La transformación social requiere más de la construcción de inercias tendentes a la solidaridad que de llamativos golpes de timón
Por esta razón, es fundamental destacar los gestos de solidaridad y apoyo mutuo que a menudo pasamos por alto, damos por sentado o relegamos a lo ocasional. Reconocerlos nos ayuda a entender la importancia de conquistar y normalizar otra convivencia en nuestro día a día. Como a Leanna Betasamosake Simpson me interesa la manera en la que sucede el cambio. La capacidad que tenemos de inventar el cambio sobre la marcha, crear y vivir alternativas.
La fiesta no es necesariamente un momento revolucionario, pero puede ser un buen ensayo. El propio Delgado apunta que la diferencia entre fiesta y revuelta es a menudo sólo una cuestión de intensidad. La transformación social requiere más de la construcción de inercias tendentes a la solidaridad que de llamativos golpes de timón. Si tuviera que pensar en el camino necesario, en el actual contexto, de las fuerzas alternativas al neoliberalismo y a la extrema derecha se parecería más a la organización de unas fiestas populares que a la toma del Palacio de Invierno. El poder no reside sólo en los grandes eventos, sino en la capacidad de comprender, catalizar y amplificar las fuerzas latentes en las estructuras existentes de la sociedad. Belén Gopegui nos ofrecía un sendero “¿Cuál es, entonces, nuestro poder? No es poco, eso quiero decir. No es poco cuando, además de hacer relatos, hacemos nuestras instituciones”.

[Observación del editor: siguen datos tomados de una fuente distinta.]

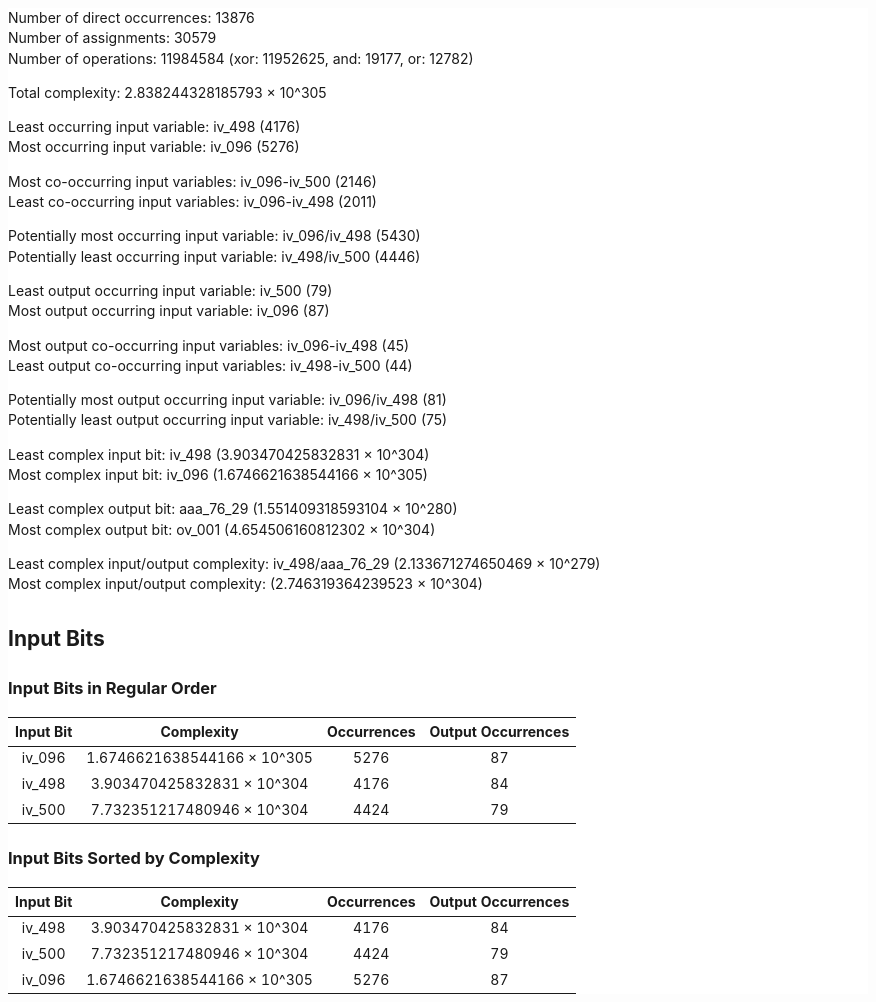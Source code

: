 Number of direct occurrences: 13876  
Number of assignments: 30579  
Number of operations: 11984584
(xor: 11952625,
and: 19177,
or: 12782)

Total complexity: 2.838244328185793 × 10^305

Least occurring input variable: iv_498 (4176)  
Most occurring input variable: iv_096 (5276)

Most co-occurring input variables: iv_096-iv_500 (2146)  
Least co-occurring input variables: iv_096-iv_498 (2011)

Potentially most occurring input variable: iv_096/iv_498 (5430)  
Potentially least occurring input variable: iv_498/iv_500 (4446)

Least output occurring input variable: iv_500 (79)  
Most output occurring input variable: iv_096 (87)

Most output co-occurring input variables: iv_096-iv_498 (45)  
Least output co-occurring input variables: iv_498-iv_500 (44)

Potentially most output occurring input variable: iv_096/iv_498 (81)  
Potentially least output occurring input variable: iv_498/iv_500 (75)

Least complex input bit: iv_498 (3.903470425832831 × 10^304)  
Most complex input bit: iv_096 (1.6746621638544166 × 10^305)

Least complex output bit: aaa_76_29 (1.551409318593104 × 10^280)  
Most complex output bit: ov_001 (4.654506160812302 × 10^304)

Least complex input/output complexity: iv_498/aaa_76_29 (2.133671274650469 × 10^279)  
Most complex input/output complexity:  (2.746319364239523 × 10^304)

## Input Bits

### Input Bits in Regular Order

| Input Bit | Complexity | Occurrences | Output Occurrences |
|:---------:|:----------:|:-----------:|:------------------:|
| iv_096 | 1.6746621638544166 × 10^305 | 5276 | 87 |
| iv_498 | 3.903470425832831 × 10^304 | 4176 | 84 |
| iv_500 | 7.732351217480946 × 10^304 | 4424 | 79 |

### Input Bits Sorted by Complexity

| Input Bit | Complexity | Occurrences | Output Occurrences |
|:---------:|:----------:|:-----------:|:------------------:|
| iv_498 | 3.903470425832831 × 10^304 | 4176 | 84 |
| iv_500 | 7.732351217480946 × 10^304 | 4424 | 79 |
| iv_096 | 1.6746621638544166 × 10^305 | 5276 | 87 |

Termina la charanga y hay que recoger, las pocas que quedan con una cerveza en la mano la cambian por cajas, tableros y barriles que hay que dejar de nuevo en el almacén. Es hora de dormir, que esta noche acaban las fiestas y hay que ponerse de nuevo a organizar todo. Mientras los héroes de la madrugada descansan, los más mayores pelan patatas y cebollas para que otros que están prendiendo la leña bajo los calderos puedan terminar a tiempo el guiso con más pretendientes que habitantes tiene este pueblo.
Sí, han sido jornadas duras, ¿y cuándo no? Pero, ¿no han sido también más satisfactorias?
El desafío es convencernos de que esta forma de convivir puede durar más que unos pocos días, que nos hace falta el esfuerzo, pero también la belleza y la alegría, para que la gente crea que una semana como esta puede ganar una vida entera. Decía Silvia Federici que “la idea de crear movimientos que se reproduzcan a sí mismos es potente porque permite crear ciertos tejidos sociales y formas de reproducción cooperativa que dan continuidad y fuerza a nuestras luchas, así como una base más fuerte a nuestra solidaridad”. Estos días os he visto brillar, que la penumbra del trabajo precario y el cuarto alquilado sin ventanas nunca lo apague.